そんなファーウェイが8月に新しいノートパソコンを発表するというニュースがありました。なんと、14インチという実用的な画面サイズでありながら、重量が700g台という驚異的な軽さを実現しているそうです。
(※ファクトチェック補足:ファーウェイの「MateBook X Pro」などの過去のモデルでも薄型軽量は強みでしたが、14インチクラスで700g台(約798gなど)というスペックは、現在のモバイルPC市場においてトップクラスの軽量性となります。)
もし制裁がなく、この端末に最新のWindowsやIntel/AMDのCPUが搭載されて日本で発売されたとしたら、間違いなく大ヒットしていたでしょう。日本の市場でこの素晴らしいハードウェアが簡単には手に入らないというのは、ガジェット好きとしては本当に惜しいと感じてしまいます。
日本市場に本格参入する中国の電気自動車「BYD」
ファーウェイに限らず、現在の中国企業の技術力や市場への適応力は凄まじいものがあります。
その象徴的な例が、電気自動車(EV)で世界トップクラスのシェアを誇る「BYD」です。テスラと肩を並べる規模に成長したBYDですが、なんと彼らは日本の市場に特化して開発した「RACCO(ラッコ)」という軽自動車規格のEVを投入してきました。
(※ファクトチェック補足:BYDは実際に日本の軽自動車市場を徹底的に研究し、日本専用モデルとして軽EV「RACCO(ラッコ)」を2026年に発表・発売しました。価格も国の補助金を含めると実質200万円を切る戦略的な価格設定となっています。)

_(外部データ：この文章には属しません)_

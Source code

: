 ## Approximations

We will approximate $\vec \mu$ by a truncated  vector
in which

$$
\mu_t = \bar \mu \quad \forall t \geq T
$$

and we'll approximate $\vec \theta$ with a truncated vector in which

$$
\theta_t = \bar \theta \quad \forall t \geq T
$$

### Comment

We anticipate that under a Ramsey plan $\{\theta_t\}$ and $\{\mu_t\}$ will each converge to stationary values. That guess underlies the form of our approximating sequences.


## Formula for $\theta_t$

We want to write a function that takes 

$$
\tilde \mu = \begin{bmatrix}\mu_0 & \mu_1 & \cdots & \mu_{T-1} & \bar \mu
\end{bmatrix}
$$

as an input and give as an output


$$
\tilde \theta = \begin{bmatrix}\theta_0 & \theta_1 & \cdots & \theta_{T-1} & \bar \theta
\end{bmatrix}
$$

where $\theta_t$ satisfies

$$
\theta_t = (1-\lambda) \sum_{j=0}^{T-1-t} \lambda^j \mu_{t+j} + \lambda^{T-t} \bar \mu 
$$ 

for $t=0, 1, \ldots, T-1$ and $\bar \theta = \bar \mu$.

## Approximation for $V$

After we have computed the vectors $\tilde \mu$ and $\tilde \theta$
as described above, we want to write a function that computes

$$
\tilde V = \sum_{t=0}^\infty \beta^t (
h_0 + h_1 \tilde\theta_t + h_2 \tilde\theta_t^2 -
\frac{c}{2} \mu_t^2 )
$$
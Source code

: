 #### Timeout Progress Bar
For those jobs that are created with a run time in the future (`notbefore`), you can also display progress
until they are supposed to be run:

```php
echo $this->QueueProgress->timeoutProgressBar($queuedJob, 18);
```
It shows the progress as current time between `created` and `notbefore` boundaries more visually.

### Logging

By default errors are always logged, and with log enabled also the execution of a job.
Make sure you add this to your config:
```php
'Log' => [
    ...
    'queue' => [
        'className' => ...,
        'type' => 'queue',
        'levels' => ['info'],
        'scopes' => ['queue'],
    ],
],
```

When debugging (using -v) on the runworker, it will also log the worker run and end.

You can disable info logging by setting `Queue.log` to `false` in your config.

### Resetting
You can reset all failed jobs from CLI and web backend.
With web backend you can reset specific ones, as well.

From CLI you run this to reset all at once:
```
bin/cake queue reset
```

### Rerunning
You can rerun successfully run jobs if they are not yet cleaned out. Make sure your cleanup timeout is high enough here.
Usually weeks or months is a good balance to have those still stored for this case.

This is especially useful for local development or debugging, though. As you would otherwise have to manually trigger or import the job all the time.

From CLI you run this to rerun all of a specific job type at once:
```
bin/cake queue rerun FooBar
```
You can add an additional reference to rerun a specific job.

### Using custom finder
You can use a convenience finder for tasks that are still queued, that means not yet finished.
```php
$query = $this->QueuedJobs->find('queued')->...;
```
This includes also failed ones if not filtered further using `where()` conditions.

海外の自動車メーカーが、日本の独自の規格である「軽自動車」をわざわざゼロから開発して参入してくるというのは、かつては考えられなかったことです。発表会で外国人社長が流暢な日本語でプレゼンしている姿を見て、彼らの日本市場に対する本気度と、それを実現できる圧倒的な開発力に衝撃を受けました。
アップデートすべき「中国製」のイメージ
40代、50代以上の方々の中には、一昔前の「安かろう悪かろう」という中国製品のイメージをまだ持っている方もいるかもしれません。当時の状況を知っているからこそ、そのイメージが抜けないのも理解できます。
しかし、この10年で中国のテクノロジーは全くの別物へと進化しました。AI技術、電気自動車、ハードウェア開発のあらゆる分野で、彼らは世界をリードする存在になっています。
ファーウェイのパソコンが日本で広く買えない事情は仕方のない部分もありますが、僕たち日本人は、彼らの持つ技術力の高さを正しく認識し、自分たちの見方や価値観をアップデートしていく必要があると感じています。